大会の参加者は100名程度であり、私がこれまで参加してきた各種大会(おもにプロジェクト・マネジメント関連)に比べると、こぶりである。午前中に全体会議(Plenary Session)があり、午後は小さな規模の分科会の分かれる。夜は、初日にボストン繁華街での夕食会、2日目はBUの学食での「コメディ・ナイト」で、プロのコメディアン(2人)の話芸のパフォーマンスと、参加者有志のジョーク・コンテストであった。
研究発表の内容は、ジョークと芸術、マーク・トウェインのユーモア、社会的階級とユーモア・スタイル、エストニアやポーランド家族でのユーモア、ホーロコストでのユーモアと歌の役割、女性とユーモア、古事記におけるユーモア、東洋の面にあらわれた笑顔、など実に多岐にわたる。
主な発見
1)ユーモアの4分類
① 連帯型ユーモア(Affiliative Humor)
② 自己強化型ユーモア(Self-enhancing Humor)
③ 攻撃型ユーモア(Aggressive Humor)
④ 自己破壊型ユーモア(Self-defeating Humor)
4つのうち、①と②は「心の復元力」(resiliency) にプラスの作用し、メンタルヘルスを強化し、困難を乗り切るうえで効果的とのこと。

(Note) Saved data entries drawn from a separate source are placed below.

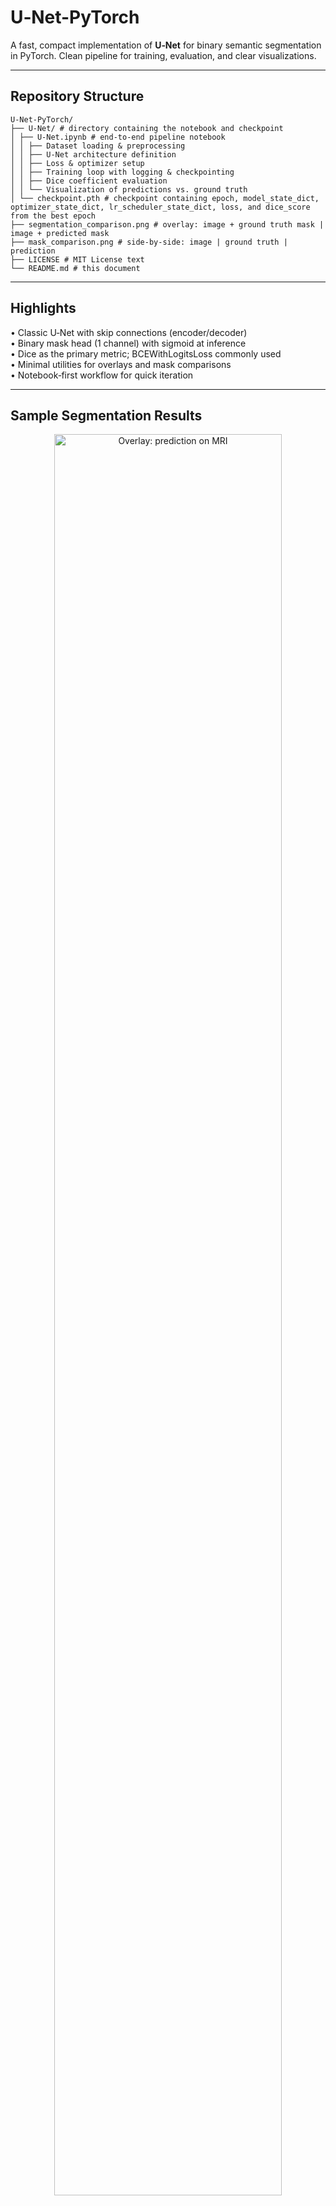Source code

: # U‑Net-PyTorch

A fast, compact implementation of **U‑Net** for binary semantic segmentation in PyTorch. Clean pipeline for training, evaluation, and clear visualizations.

---

## Repository Structure

```
U‑Net‑PyTorch/
├── U‑Net/ # directory containing the notebook and checkpoint
│ ├── U‑Net.ipynb # end‑to‑end pipeline notebook
│ │ ├── Dataset loading & preprocessing
│ │ ├── U‑Net architecture definition
│ │ ├── Loss & optimizer setup
│ │ ├── Training loop with logging & checkpointing
│ │ ├── Dice coefficient evaluation
│ │ └── Visualization of predictions vs. ground truth
│ └── checkpoint.pth # checkpoint containing epoch, model_state_dict, optimizer_state_dict, lr_scheduler_state_dict, loss, and dice_score from the best epoch
├── segmentation_comparison.png # overlay: image + ground truth mask | image + predicted mask
├── mask_comparison.png # side‑by‑side: image | ground truth | prediction
├── LICENSE # MIT License text
└── README.md # this document
```

---

## Highlights

• Classic U‑Net with skip connections (encoder/decoder)  
• Binary mask head (1 channel) with sigmoid at inference  
• Dice as the primary metric; BCEWithLogitsLoss commonly used  
• Minimal utilities for overlays and mask comparisons  
• Notebook‑first workflow for quick iteration  

---

## Sample Segmentation Results

<p align="center">
  <img src="U-Net/segmentation_comparison.png" alt="Overlay: prediction on MRI" width="85%" />
</p>

<p align="center">
  <img src="U-Net/mask_comparison.png" alt="Image | Ground Truth | Prediction" width="95%" />
</p>

**Reference run:** trained for **64 epochs** · **Dice 0.93 (train)** · **Dice 0.80 (test)**.
Trained weights are included at `U‑Net/checkpoint.pth`.

---

## Prerequisites

• Python 3.8+  
• pip  
• (Optional) CUDA‑enabled GPU  

Install packages:

```
pip install torch torchvision numpy matplotlib pillow tqdm
# optional
pip install opencv-python albumentations jupyterlab
```

---

## Getting Started

* Clone the repository  

```
git clone https://github.com/franciszekparma/U-Net-PyTorch.git
cd U-Net-PyTorch
```

* Launch Jupyter  

```
jupyter lab   # or: jupyter notebook
```

* Open and run `U‑Net/U‑Net.ipynb`

Set your image and mask folders, adjust batch size / image size to your GPU memory, run all cells to train and evaluate.

---

## Dataset Format

Expected layout (customize paths in the notebook):

```
DATASET_ROOT/
├── images/   # input images (grayscale or RGB)
└── masks/    # binary masks (0/1 or 0/255)
```

Notes:

• Masks are interpreted as binary; if stored as {0, 255}, they are normalized to {0, 1}.
• Images are resized/normalized in transforms; keep image size consistent across training/eval.
• For imbalanced foreground, consider stronger augmentation or changing the loss / add a weight to a paritucal part.

---

## Training (Reference Setup)

* Epochs: **64** (reference)
* Metric: **Dice coefficient** (reported on train/test)
* Loss: commonly **BCEWithLogitsLoss + Dice**
* Checkpointing: best weights saved to `U‑Net/checkpoint.pth`  

Tips:

• Start with a moderate image size if GPU memory is limited.  
• Monitor Dice and loss together; verify thresholds used for binarization.  
• Save `state_dict` for portability.  

---

## Example Results (Gallery)

Use this section to collect qualitative examples. Replace or add rows as you generate more predictions.

<details>
<summary><b>Show/Hide Example Results</b></summary>

|                                              Input | Ground Truth |  Prediction  |
| -------------------------------------------------: | :----------: | :----------: |
| <img src="U-Net/mask_comparison.png" width="280"/> |   included   |   included   |
|                                       *(add more)* | *(add more)* | *(add more)* |

</details>

You can also add quick metrics snapshots (Dice/IoU) for specific subsets here.


## Troubleshooting

• **CUDA out of memory** → reduce batch size or image size; ensure tensors are moved off GPU when not needed.  
• **All‑black or all‑white outputs** → check mask normalization and loss/thresholding.  
• **Tensor size mismatch on skip connections** → verify resize/crop/stride consistency. 

---

## Roadmap

• Optional multiclass head and Cross‑Entropy loss path
• More augmentation presets
• Light inference script (CLI)
• Metric suite: IoU, precision/recall, PR curves

---

## Contributing

Issues and PRs are welcome — bug fixes, training tips, alternative losses (Dice/Focal/Tversky), multi‑class extensions, and documentation improvements.

---

## Acknowledgements

Ronneberger, Fischer, Brox — *U‑Net: Convolutional Networks for Biomedical Image Segmentation* (MICCAI 2015)

---

## License

MIT License · © franciszekparma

2)ポジティブ心理学(positive psychology)という心理学の新潮流。
セリグマンらによってスタートした。人間が難局を乗り切り、成長するメカニズムを解明しようとする先駆的な研究。
参照:セリグマン他 “Scientific Study of What Makes People Flourish, Thrive and OvercomeAdversity”
ポジティブ心理学の対象
① ポジティブな経験:幸福、フロー、愛、満足、楽しみ、など
② ポジティブな感情:肯定的な特徴。 性格、強み、美徳、才能、など
③ ポジティブな構造:親、家族、教育、職場、など
3)VIA-IS (Value in Action-Inventory of Strength という知識体系があり、邦訳を予定しているとのこと。その主な分野は、
① Wisdom/Knowledge, ② Courage, ③ Humanity & Love, ④ Gesture,⑤ Temperance, ⑥ Transcendence
4)幸いにも、横浜在住の日本人ご夫妻にお会いする。ご主人はシェークスピアの研修、奥様は執筆(『まずくてありがとう』)をされている。日本でのユーモア関係の活動を教えていただく。日本笑い学会、英語のジュークを楽しむ会、など。
2012年はポーランドで開催予定。
閑話休題(新たに仕入れたジョーク)
*バー通い
男が弁護士を訪ね、妻と離婚したい、彼女は毎晩バーを回ってばかりいるからだという。
弁護士「奥さんは酒を飲みすぎるんですか?」
男「いや、家内は私を毎晩どこまでも探しに来るんです」。
*電球
Q:「電球を取り換えるのに、何人の女性が必要か?」
A:「1人。彼女が電球をおさえ、残りの世界が彼女の周りをぐるぐる回る。